Elle insiste cependant sur un point particulièrement important aux États-Unis et apparu de nombreuses fois durant les débats autour d’Edward Snowden : la CIA est contrainte par la loi à n’opérer qu’en-dehors des frontières du pays. Aucune surveillance électronique ne peut être mise en place sur un citoyen sur le sol américain. Elle ajoute que ses activités sont soumises à une « supervision rigoureuse ».
Notez que le directeur du FBI, James Comey, s'est plu à rappeler que le « respect absolu de la vie privée n'existe pas aux États-Unis ». Au cas où certains auraient eu l'idée saugrenue de penser qu'ils étaient à l'abri, puisque le FBI intervient, lui, sur le territoire.
... et remet en cause le bien fondé de l'action de Wikileaks
Cependant, elle profite de l’occasion pour tacler Wikileaks, estimant que le public américain devrait être « profondément troublé » par toute divulgation de l’organisation « conçue pour endommager la capacité de la communauté du renseignement à protéger les États-Unis ». Elle vise directement la responsabilité de Wikileaks dans ce que l’agence considère un affaiblissement direct de la défense du pays.
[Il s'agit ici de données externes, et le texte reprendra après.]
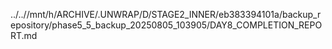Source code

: ../..//mnt/h/ARCHIVE/.UNWRAP/D/STAGE2_INNER/eb383394101a/backup_repository/phase5_5_backup_20250805_103905/DAY8_COMPLETION_REPORT.md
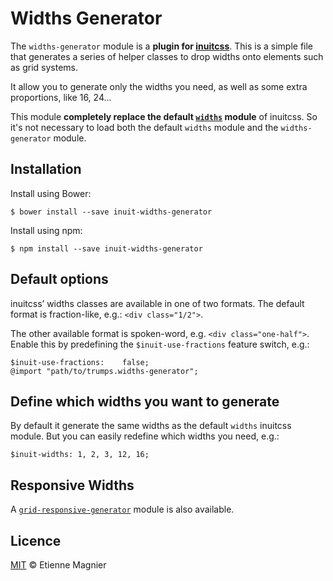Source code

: # Widths Generator

The `widths-generator` module is a **plugin for [inuitcss](http://inuitcss.com/)**.
This is a simple file that generates a series of helper classes to drop widths onto
elements such as grid systems.

It allow you to generate only the widths you need, as well as some extra proportions, like 16, 24...

This module **completely replace the default [`widths`](https://github.com/inuitcss/trumps.widths)
module** of inuitcss. So it's not necessary to load both the default `widths` module
and the `widths-generator` module.


## Installation

Install using Bower:

    $ bower install --save inuit-widths-generator

Install using npm:

    $ npm install --save inuit-widths-generator


## Default options

inuitcss’ widths classes are available in one of two formats. The default format
is fraction-like, e.g.: `<div class="1/2">`.

The other available format is spoken-word, e.g. `<div class="one-half">`. Enable
this by predefining the `$inuit-use-fractions` feature switch, e.g.:

    $inuit-use-fractions:    false;
    @import "path/to/trumps.widths-generator";


## Define which widths you want to generate

By default it generate the same widths as the default `widths` inuitcss module.
But you can easily redefine which widths you need, e.g.: 

    $inuit-widths: 1, 2, 3, 12, 16;


## Responsive Widths

A [`grid-responsive-generator`](https://github.com/emagnier/inuitcss.widths-responsive-generator)
module is also available.


## Licence

[MIT](http://opensource.org/licenses/MIT) © Etienne Magnier
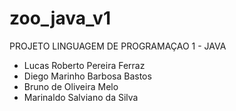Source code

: # zoo_java_v1
 PROJETO LINGUAGEM DE PROGRAMAÇAO 1 - JAVA

- Lucas Roberto Pereira Ferraz 
- Diego Marinho Barbosa Bastos 
- Bruno de Oliveira Melo 
- Marinaldo Salviano da Silva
Un point de vue pleinement partagé par son ancien directeur, Michael Hayden, qui a indiqué à la BBC : « Si ce que je lis est vrai, alors ça ressemble à une fuite incroyablement préjudiciable en termes de tactiques, de techniques, de procédures et d’outils qui étaient utilisés par la CIA pour conduire légitimement [ses opérations à l’étranger]. En d’autres termes, mon pays et les amis de mon pays sont moins en sécurité ».
Notez que la CIA se serait attendue à des fuites sur ses techniques de renseignement. Reuters citait ainsi deux officiels de l'agence, pour qui certains sous-traitants auraient communiqué ces informations. Elle n'a cependant pas réagi sur ce point particulier.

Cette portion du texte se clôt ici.